La respuesta correcta es la "d" 
También podría ser la "a" si dijera "acabara", sin tilde...


----------



## flljob

Entendí que te referías a una tilde en cuando. Efectivamente, la respuesta es d). Te dije que a) porque entendí que era un imperfecto de subjuntivo.
Mil disculpas.


----------



## flljob

aspain said:


> Quizas yo no entienda muy bien o se me escapa algo de la gramatica
> 
> Este fuera que pones en el ejemplo gramaticalmente no es un imperfecto de subjuntivo? Estoy de acuerdo con eso, que es un discurso indirecto en el que pondriamos fuera pero en mi ejemplo en las opciones no tengo impercto de subjuntivo.
> Pongo otro ejemplo porque quizas con la falta de los tildes no me explico.
> 
> "dijo que cuando _________ tiempo, nos llamaria."
> a) tendra
> b) habra tenido
> c) habria tenido
> d) hubiera tenido
> 
> En este caso que pondriamos?
> 
> Perdona si no me explico bien o si no entiendo...



El problema ahora es saber cuál es la correcta aquí.


----------



## elprofe

Este último ejemplo lo puso él intentando plantear una situación donde la respuesta correcta se pudiera extrapolar a la primera oración, ya que en la primera oración parecía haber distintas opiniones. 
En esta nueva oración, no creo que haya ninguna respuesta correcta... La única que podría considerarse correcta es la última, aunque yo no le veo mucho sentido... Para que sea correcta la "d", tiene que ser correcto esto:
- "Cuando haya tenido tiempo, te llamaré"
Cosa que suena un poco rara, aunque no dudo de que serás capaz de encontrar un contexto en el que se pueda usar esa oración


----------



## aspain

elprofe said:


> Este último ejemplo lo puso él intentando plantear una situación donde la respuesta correcta se pudiera extrapolar a la primera oración, ya que en la primera oración parecía haber distintas opiniones.
> En esta nueva oración, no creo que haya ninguna respuesta correcta... La única que podría considerarse correcta es la última, aunque yo no le veo mucho sentido... Para que sea correcta la "d", tiene que ser correcto esto:
> - "Cuando haya tenido tiempo, te llamaré"
> Cosa que suena un poco rara, aunque no dudo de que serás capaz de encontrar un contexto en el que se pueda usar esa oración


Este ultimo ejemplo lo puse para que se vea que la opcion a) es un futuro y no un imperfecto ( ya que con el verbo tener se ve mas claramente que con el verbo acabar cuyo futuro se diferencia del imperf.de subj por un tilde)

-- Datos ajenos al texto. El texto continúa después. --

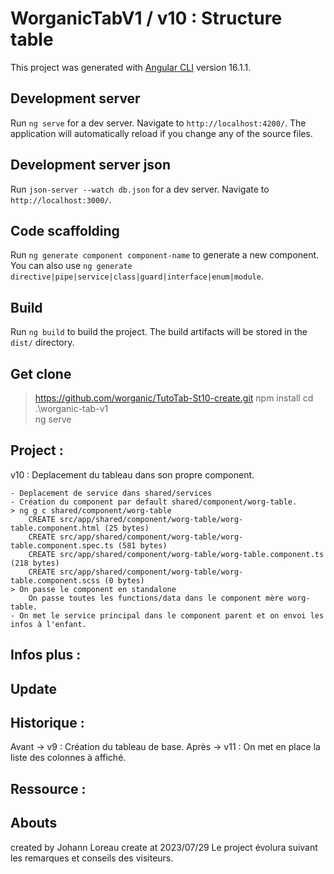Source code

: # WorganicTabV1 / v10 : Structure table

This project was generated with [Angular CLI](https://github.com/angular/angular-cli) version 16.1.1.

## Development server

Run `ng serve` for a dev server. Navigate to `http://localhost:4200/`. The application will automatically reload if you change any of the source files.


## Development server json

Run `json-server --watch db.json` for a dev server. Navigate to `http://localhost:3000/`.

## Code scaffolding

Run `ng generate component component-name` to generate a new component. You can also use `ng generate directive|pipe|service|class|guard|interface|enum|module`.

## Build

Run `ng build` to build the project. The build artifacts will be stored in the `dist/` directory.

## Get clone 
> https://github.com/worganic/TutoTab-St10-create.git
> npm install
> cd .\worganic-tab-v1\
> ng serve

## Project :
v10 : Deplacement du tableau dans son propre component.

    - Deplacement de service dans shared/services
    - Création du component par default shared/component/worg-table.
    > ng g c shared/component/worg-table
        CREATE src/app/shared/component/worg-table/worg-table.component.html (25 bytes)
        CREATE src/app/shared/component/worg-table/worg-table.component.spec.ts (581 bytes)
        CREATE src/app/shared/component/worg-table/worg-table.component.ts (218 bytes)
        CREATE src/app/shared/component/worg-table/worg-table.component.scss (0 bytes)
    > On passe le component en standalone
        On passe toutes les functions/data dans le component mère worg-table.
    - On met le service principal dans le component parent et on envoi les infos à l'enfant.

## Infos plus :
   
## Update

## Historique :
Avant -> v9 : Création du tableau de base.
Après -> v11 : On met en place la liste des colonnes à affiché.

## Ressource :

## Abouts
created by Johann Loreau
create at 2023/07/29
Le project évolura suivant les remarques et conseils des visiteurs.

Muchas gracias por las respuestas!


----------



## soop

elprofe said:


> La respuesta correcta es la "d"
> También podría ser la "a" si dijera "acabara", sin tilde...



Tengo una pregunta

"dijo que cuando hubiera acabado nos llamarìa"    ( hubiera acabado :subjuntivo preterito pluscuamperfecto )


En ese contexto , la subordinada    expresa una anterioridad respecto al "dijo" ??  
Es decir , ustedes en ese contexto expresan el "cuando" como si fuera un " si "  o algo parecido que se refiere a un acontecimiento pasado ??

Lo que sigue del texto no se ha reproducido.